M. Coomans. - Il m'est impossible d'accorder un vote approbatif à ce projet de loi, et cela pour deux raisons que je suis las d'exposer à la Chambre et ailleurs.
La première est que je n'accorderai pas un centime à l'Etat belge pour l'armée aussi longtemps que notre détestable organisation militaire sera maintenue.
Voilà ma thèse depuis bien des années et il est vraiment étrange qu'elle soit encore combattue alors qu'elle a pour elle toutes les autorités compétentes, alors que tout le monde, généraux compris, l'honorable général Guillaume en tête, reconnaît que notre organisation militaire est mauvaise et à réformer presque complètement.
Oui, elle est mauvaise à mes yeux ; elle est mauvaise pour différentes raisons, dont la principale est l'odieuse et absurde loterie militaire, dont heureusement les partisans pourront bientôt faire leur deuil.
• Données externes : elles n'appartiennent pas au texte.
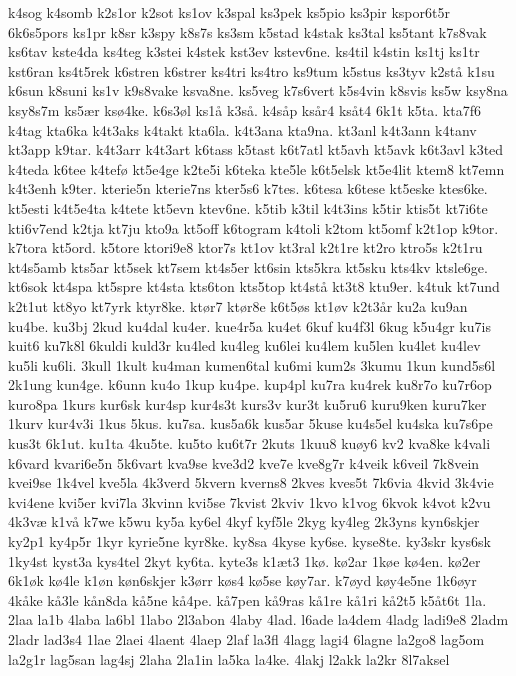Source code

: {k4sog
k4somb
k2s1or
k2sot
ks1ov
k3spal
ks3pek
ks5pio
ks3pir
kspor6t5r
6k6s5pors
ks1pr
k8sr
k3spy
k8s7s
ks3sm
k5stad
k4stak
ks3tal
ks5tant
k7s8vak
ks6tav
kste4da
ks4teg
k3stei
k4stek
kst3ev
kstev6ne.
ks4til
k4stin
ks1tj
ks1tr
kst6ran
ks4t5rek
k6stren
k6strer
ks4tri
ks4tro
ks9tum
k5stus
ks3tyv
k2stå
k1su
k6sun
k8suni
ks1v
k9s8vake
ksva8ne.
ks5veg
k7s6vert
k5s4vin
k8svis
ks5w
ksy8na
ksy8s7m
ks5ær
ksø4ke.
k6s3øl
ks1å
k3så.
k4såp
ksår4
ksåt4
6k1t
k5ta.
kta7f6
k4tag
kta6ka
k4t3aks
k4takt
kta6la.
k4t3ana
kta9na.
kt3anl
k4t3ann
k4tanv
kt3app
k9tar.
k4t3arr
k4t3art
k6tass
k5tast
k6t7atl
kt5avh
kt5avk
k6t3avl
k3ted
k4teda
k6tee
k4tefø
kt5e4ge
k2te5i
k6teka
kte5le
k6t5elsk
kt5e4lit
ktem8
kt7emn
k4t3enh
k9ter.
kterie5n
kterie7ns
kter5s6
k7tes.
k6tesa
k6tese
kt5eske
ktes6ke.
kt5esti
k4t5e4ta
k4tete
kt5evn
ktev6ne.
k5tib
k3til
k4t3ins
k5tir
ktis5t
kt7i6te
kti6v7end
k2tja
kt7ju
kto9a
kt5off
k6togram
k4toli
k2tom
kt5omf
k2t1op
k9tor.
k7tora
kt5ord.
k5tore
ktori9e8
ktor7s
kt1ov
kt3ral
k2t1re
kt2ro
ktro5s
k2t1ru
kt4s5amb
kts5ar
kt5sek
kt7sem
kt4s5er
kt6sin
kts5kra
kt5sku
kts4kv
ktsle6ge.
kt6sok
kt4spa
kt5spre
kt4sta
kts6ton
kts5top
kt4stå
kt3t8
ktu9er.
k4tuk
kt7und
k2t1ut
kt8yo
kt7yrk
ktyr8ke.
ktør7
ktør8e
k6t5øs
kt1øv
k2t3år
ku2a
ku9an
ku4be.
ku3bj
2kud
ku4dal
ku4er.
kue4r5a
ku4et
6kuf
ku4f3l
6kug
k5u4gr
ku7is
kuit6
ku7k8l
6kuldi
kuld3r
ku4led
ku4leg
ku6lei
ku4lem
ku5len
ku4let
ku4lev
ku5li
ku6li.
3kull
1kult
ku4man
kumen6tal
ku6mi
kum2s
3kumu
1kun
kund5s6l
2k1ung
kun4ge.
k6unn
ku4o
1kup
ku4pe.
kup4pl
ku7ra
ku4rek
ku8r7o
ku7r6op
kuro8pa
1kurs
kur6sk
kur4sp
kur4s3t
kurs3v
kur3t
ku5ru6
kuru9ken
kuru7ker
1kurv
kur4v3i
1kus
5kus.
ku7sa.
kus5a6k
kus5ar
5kuse
ku4s5el
ku4ska
ku7s6pe
kus3t
6k1ut.
ku1ta
4ku5te.
ku5to
ku6t7r
2kuts
1kuu8
kuøy6
kv2
kva8ke
k4vali
k6vard
kvari6e5n
5k6vart
kva9se
kve3d2
kve7e
kve8g7r
k4veik
k6veil
7k8vein
kvei9se
1k4vel
kve5la
4k3verd
5kvern
kverns8
2kves
kves5t
7k6via
4kvid
3k4vie
kvi4ene
kvi5er
kvi7la
3kvinn
kvi5se
7kvist
2kviv
1kvo
k1vog
6kvok
k4vot
k2vu
4k3væ
k1vå
k7we
k5wu
ky5a
ky6el
4kyf
kyf5le
2kyg
ky4leg
2k3yns
kyn6skjer
ky2p1
ky4p5r
1kyr
kyrie5ne
kyr8ke.
ky8sa
4kyse
ky6se.
kyse8te.
ky3skr
kys6sk
1ky4st
kyst3a
kys4tel
2kyt
ky6ta.
kyte3s
k1æt3
1kø.
kø2ar
1køe
kø4en.
kø2er
6k1øk
kø4le
k1øn
køn6skjer
k3ørr
køs4
kø5se
køy7ar.
k7øyd
køy4e5ne
1k6øyr
4kåke
kå3le
kån8da
kå5ne
kå4pe.
kå7pen
kå9ras
kå1re
kå1ri
kå2t5
k5åt6t
1la.
2laa
la1b
4laba
la6bl
1labo
2l3abon
4laby
4lad.
l6ade
la4dem
4ladg
ladi9e8
2ladm
2ladr
lad3s4
1lae
2laei
4laent
4laep
2laf
la3fl
4lagg
lagi4
6lagne
la2go8
lag5om
la2g1r
lag5san
lag4sj
2laha
2la1in
la5ka
la4ke.
4lakj
l2akk
la2kr
8l7aksel
}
Mais la Chambre est désireuse d'en finir et, quant à moi, je ne. suis pas désireux de prolonger un débat sur une question bien connue. Je me borne donc au simple énoncé de ce premier motif.
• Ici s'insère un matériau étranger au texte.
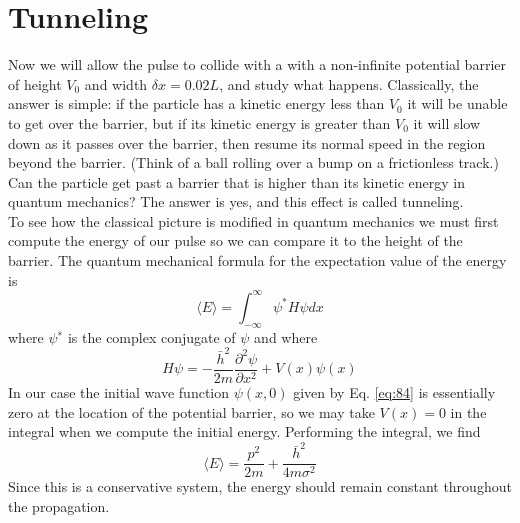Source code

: \section*{Tunneling}
Now we will allow the pulse to collide with a with a non-infinite potential barrier
of height $V_0$ and width $\delta x = 0.02L$, and study what happens. Classically, the
answer is simple: if the particle has a kinetic energy less than $V_0$ it will be unable
to get over the barrier, but if its kinetic energy is greater than $V_0$ it will slow down
as it passes over the barrier, then resume its normal speed in the region beyond
the barrier. (Think of a ball rolling over a bump on a frictionless track.) Can
the particle get past a barrier that is higher than its kinetic energy in quantum
mechanics? The answer is yes, and this effect is called tunneling. \\ 
To see how the classical picture is modified in quantum mechanics we must
first compute the energy of our pulse so we can compare it to the height of the
barrier. The quantum mechanical formula for the expectation value of the energy
is
\begin{equation}\label{eq:86}
\langle E\rangle=\int_{-\infty}^{\infty} \psi^{*} H \psi d x
\end{equation}
where $\psi^∗$ is the complex conjugate of $\psi$ and where
\begin{equation}\label{eq:87}
H \psi=-\frac{\bar{h}^{2}}{2 m} \frac{\partial^{2} \psi}{\partial x^{2}}+V(x) \psi(x)
\end{equation}
In our case the initial wave function $\psi(x,0)$ given by Eq. \eqref{eq:84} is essentially zero at
the location of the potential barrier, so we may take $V(x) = 0$ in the integral when
we compute the initial energy. Performing the integral, we find
\begin{equation}\label{eq:88}
\langle E\rangle=\frac{p^{2}}{2 m}+\frac{\bar{h}^{2}}{4 m \sigma^{2}}
\end{equation}
Since this is a conservative system, the energy should remain constant throughout
the propagation.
Le second motif qui m'empêche de voter ce crédit, c'est le refus obstiné, convaincu et loyal, je n'en disconviens pas, mais le refus obstiné du département de la guerre de congédier une bonne partie de nos miliciens à une époque de l'année où ils sont si nécessaires, je ne dirai pas seulement à leur famille, mais à la patrie. Le plus grand de tous les intérêts nationaux, surtout en temps de paix et en présence d'une situation pacifique, qui, probablement, se prolongera plusieurs années, le plus grand de tous les intérêts nationaux, c'est d'avoir de bonnes récoltes.
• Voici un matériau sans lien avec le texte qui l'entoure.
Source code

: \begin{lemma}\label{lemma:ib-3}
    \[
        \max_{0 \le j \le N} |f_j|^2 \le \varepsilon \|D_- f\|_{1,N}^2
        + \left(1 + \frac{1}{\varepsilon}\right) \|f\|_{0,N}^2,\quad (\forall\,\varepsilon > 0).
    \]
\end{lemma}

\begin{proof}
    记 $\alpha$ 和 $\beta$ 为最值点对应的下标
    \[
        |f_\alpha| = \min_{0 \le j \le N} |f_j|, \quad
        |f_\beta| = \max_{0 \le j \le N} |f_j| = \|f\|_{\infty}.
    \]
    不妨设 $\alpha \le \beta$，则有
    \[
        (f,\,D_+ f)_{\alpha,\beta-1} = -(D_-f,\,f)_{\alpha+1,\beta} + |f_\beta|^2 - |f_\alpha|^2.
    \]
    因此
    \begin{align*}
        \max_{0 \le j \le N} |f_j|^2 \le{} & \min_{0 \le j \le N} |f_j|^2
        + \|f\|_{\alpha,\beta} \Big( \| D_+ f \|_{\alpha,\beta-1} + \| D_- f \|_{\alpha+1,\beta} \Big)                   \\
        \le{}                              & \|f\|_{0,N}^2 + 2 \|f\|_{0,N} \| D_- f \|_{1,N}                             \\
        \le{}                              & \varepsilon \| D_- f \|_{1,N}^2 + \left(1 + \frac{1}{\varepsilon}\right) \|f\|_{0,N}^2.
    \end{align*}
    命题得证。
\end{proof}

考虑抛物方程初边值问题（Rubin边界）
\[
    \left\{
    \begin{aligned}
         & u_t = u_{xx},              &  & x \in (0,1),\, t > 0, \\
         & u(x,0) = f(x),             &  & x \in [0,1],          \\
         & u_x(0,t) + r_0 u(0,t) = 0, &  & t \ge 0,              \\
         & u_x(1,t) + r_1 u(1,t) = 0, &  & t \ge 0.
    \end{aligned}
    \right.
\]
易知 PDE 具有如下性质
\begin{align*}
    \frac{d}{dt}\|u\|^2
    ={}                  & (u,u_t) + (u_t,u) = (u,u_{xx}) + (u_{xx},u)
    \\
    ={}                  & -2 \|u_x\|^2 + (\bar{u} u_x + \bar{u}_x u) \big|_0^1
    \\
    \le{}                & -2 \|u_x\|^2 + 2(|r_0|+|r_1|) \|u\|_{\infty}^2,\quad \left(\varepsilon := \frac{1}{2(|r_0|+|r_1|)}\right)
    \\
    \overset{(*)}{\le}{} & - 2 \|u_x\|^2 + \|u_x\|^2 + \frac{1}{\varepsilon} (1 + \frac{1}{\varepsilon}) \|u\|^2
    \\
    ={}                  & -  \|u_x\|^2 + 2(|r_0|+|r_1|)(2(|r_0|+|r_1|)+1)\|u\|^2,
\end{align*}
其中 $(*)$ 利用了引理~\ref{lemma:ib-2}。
Or, messieurs, vous retenez inutilement, indûment, selon moi, sous les armes des milliers d'hommes que vous devriez renvoyer chez eux.
Je ne dis pas qu'au point de vue militariste, l'honorable général Guillaume ait tort ; je n'entreprendrai pas une discussion sur ce point, quoiqu'il me fût peut-être possible de le discuter sous le couvert de beaucoup d'officiers supérieurs.
Du reste, ce point de vue est trop large, trop arbitraire, et je n'ai nullement l'intention de m'y égarer.
Mais au point de vue réellement national comme au point de vue de la justice, il n'est pas permis de retenir inutilement sous les armes des milliers d'hommes si nécessaires chez eux et si nécessaires à la patrie.
Je voudrais bien savoir quel est l'effectif actuel, à la mi-juillet.
Je crois qu'il est plus considérable qu'à pareille époque d'autres années. (Interruption.) Eh bien, il devrait l'être moins ; dans tous les cas, il est trop élevé. Vous pourriez certainement pendant deux à trois mois de l'année, à l'époque où l'agriculture a le plus besoin de bras, renvoyer chez eux la moitié de nos soldats ; ce serait un service rendu au pays et un hommage rendu à son bon sens.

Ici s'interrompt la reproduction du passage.